Dataset excerpts
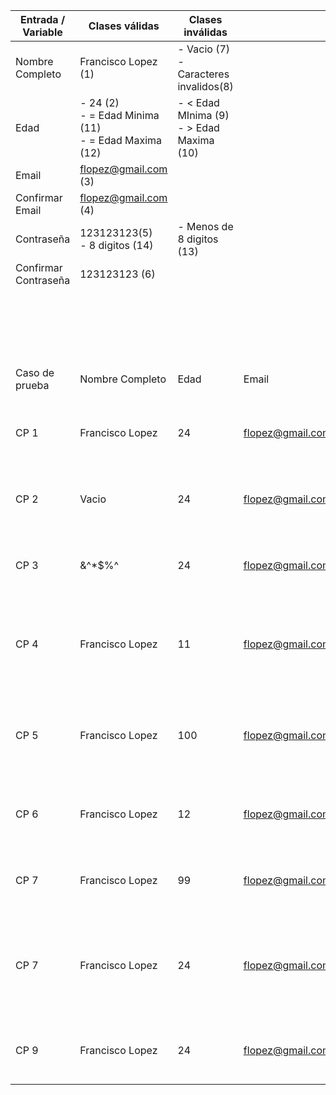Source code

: | Entrada / Variable   | Clases válidas                                              | Clases inválidas                                  |                  |                  |            |                      |                                                                 |                                  |                    |        |                           |
| -------------------- | ----------------------------------------------------------- | ------------------------------------------------- | ---------------- | ---------------- | ---------- | -------------------- | --------------------------------------------------------------- | -------------------------------- | ------------------ | ------ | ------------------------- |
| Nombre Completo      | Francisco Lopez (1)                                         | \- Vacio (7)<br>\- Caracteres invalidos(8)        |                  |                  |            |                      |                                                                 |                                  |                    |        |                           |
| Edad                 | \- 24 (2)<br>\- = Edad Minima (11)<br>\- = Edad Maxima (12) | \- < Edad MInima (9)<br>\- > Edad Maxima (10)<br> |                  |                  |            |                      |                                                                 |                                  |                    |        |                           |
| Email                | flopez@gmail.com (3)                                        |                                                   |                  |                  |            |                      |                                                                 |                                  |                    |        |                           |
| Confirmar Email      | flopez@gmail.com (4)                                        |                                                   |                  |                  |            |                      |                                                                 |                                  |                    |        |                           |
| Contraseña           | 123123123(5)<br>\- 8 digitos (14)                           | \- Menos de 8 digitos (13)<br>                    |                  |                  |            |                      |                                                                 |                                  |                    |        |                           |
| Confirmar Contraseña | 123123123 (6)                                               |                                                   |                  |                  |            |                      |                                                                 |                                  |                    |        |                           |
|                      |                                                             |                                                   |                  |                  |            |                      |                                                                 |                                  | EJECUCION          |
|                      |                                                             |                                                   |                  |                  |            |                      |                                                                 |                                  | Resultado obtenido | Estado | Link al defecto en GitHub |
| Caso de prueba       | Nombre Completo                                             | Edad                                              | Email            | Confirmar Email  | Contraseña | Confirmar Contraseña | Resultado esperado                                              | Clases de equivalencia cubiertas |                    |        |                           |
| CP 1                 | Francisco Lopez                                             | 24                                                | flopez@gmail.com | flopez@gmail.com | 123123123  | 123123123            | Incio de sesion,<br>la app nos lleva al home                    | 1,2,3,4,5,6                      |                    |        |                           |
| CP 2                 | Vacio                                                       | 24                                                | flopez@gmail.com | flopez@gmail.com | 123123123  | 123123123            | Mensaje: El nombre ingresado no es valido                       | 7,2,3,4,5,6                      |                    |        |                           |
| CP 3                 | &^\*$%^                                                     | 24                                                | flopez@gmail.com | flopez@gmail.com | 123123123  | 123123123            | Mensaje: El nombre ingresado no es valido                       | 8,2,3,4,5,6                      |                    |        |                           |
| CP 4                 | Francisco Lopez                                             | 11                                                | flopez@gmail.com | flopez@gmail.com | 123123123  | 123123123            | La edad ingresada no es valida, debe estar entre 12 y 99 años   | 1,9,3,4,5,6                      |                    |        |                           |
| CP 5                 | Francisco Lopez                                             | 100                                               | flopez@gmail.com | flopez@gmail.com | 123123123  | 123123123            | La edad ingresada no es valida, debe estar entre 12 y 99 años   | 1,10,3,4,5,6                     |                    |        |                           |
| CP 6                 | Francisco Lopez                                             | 12                                                | flopez@gmail.com | flopez@gmail.com | 123123123  | 123123123            | Incio de sesion,<br>la app nos lleva al home                    | 1,11,3,4,5,6                     |                    |        |                           |
| CP 7                 | Francisco Lopez                                             | 99                                                | flopez@gmail.com | flopez@gmail.com | 123123123  | 123123123            | Incio de sesion,<br>la app nos lleva al home                    | 1,12,3,4,5,6                     |                    |        |                           |
| CP 7                 | Francisco Lopez                                             | 24                                                | flopez@gmail.com | flopez@gmail.com | 1234567    | 1234567              | La contraseña no es valida debe tener un minimo de 8 caracteres | 1,2,13,4,5,6                     |                    |        |                           |
| CP 9                 | Francisco Lopez                                             | 24                                                | flopez@gmail.com | flopez@gmail.com | 12345678   | 1234567              | Incio de sesion,<br>la app nos lleva al home                    | 1,2,13,4,14,6                    |                    |        |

*What to work on*
Each line above where the word "debe" occurs should be copied out.

*Reply*
| CP 4                 | Francisco Lopez                                             | 11                                                | flopez@gmail.com | flopez@gmail.com | 123123123  | 123123123            | La edad ingresada no es valida, debe estar entre 12 y 99 años   | 1,9,3,4,5,6                      |                    |        |                           |
| CP 5                 | Francisco Lopez                                             | 100                                               | flopez@gmail.com | flopez@gmail.com | 123123123  | 123123123            | La edad ingresada no es valida, debe estar entre 12 y 99 años   | 1,10,3,4,5,6                     |                    |        |                           |
| CP 7                 | Francisco Lopez                                             | 24                                                | flopez@gmail.com | flopez@gmail.com | 1234567    | 1234567              | La contraseña no es valida debe tener un minimo de 8 caracteres | 1,2,13,4,5,6                     |                    |        |                           |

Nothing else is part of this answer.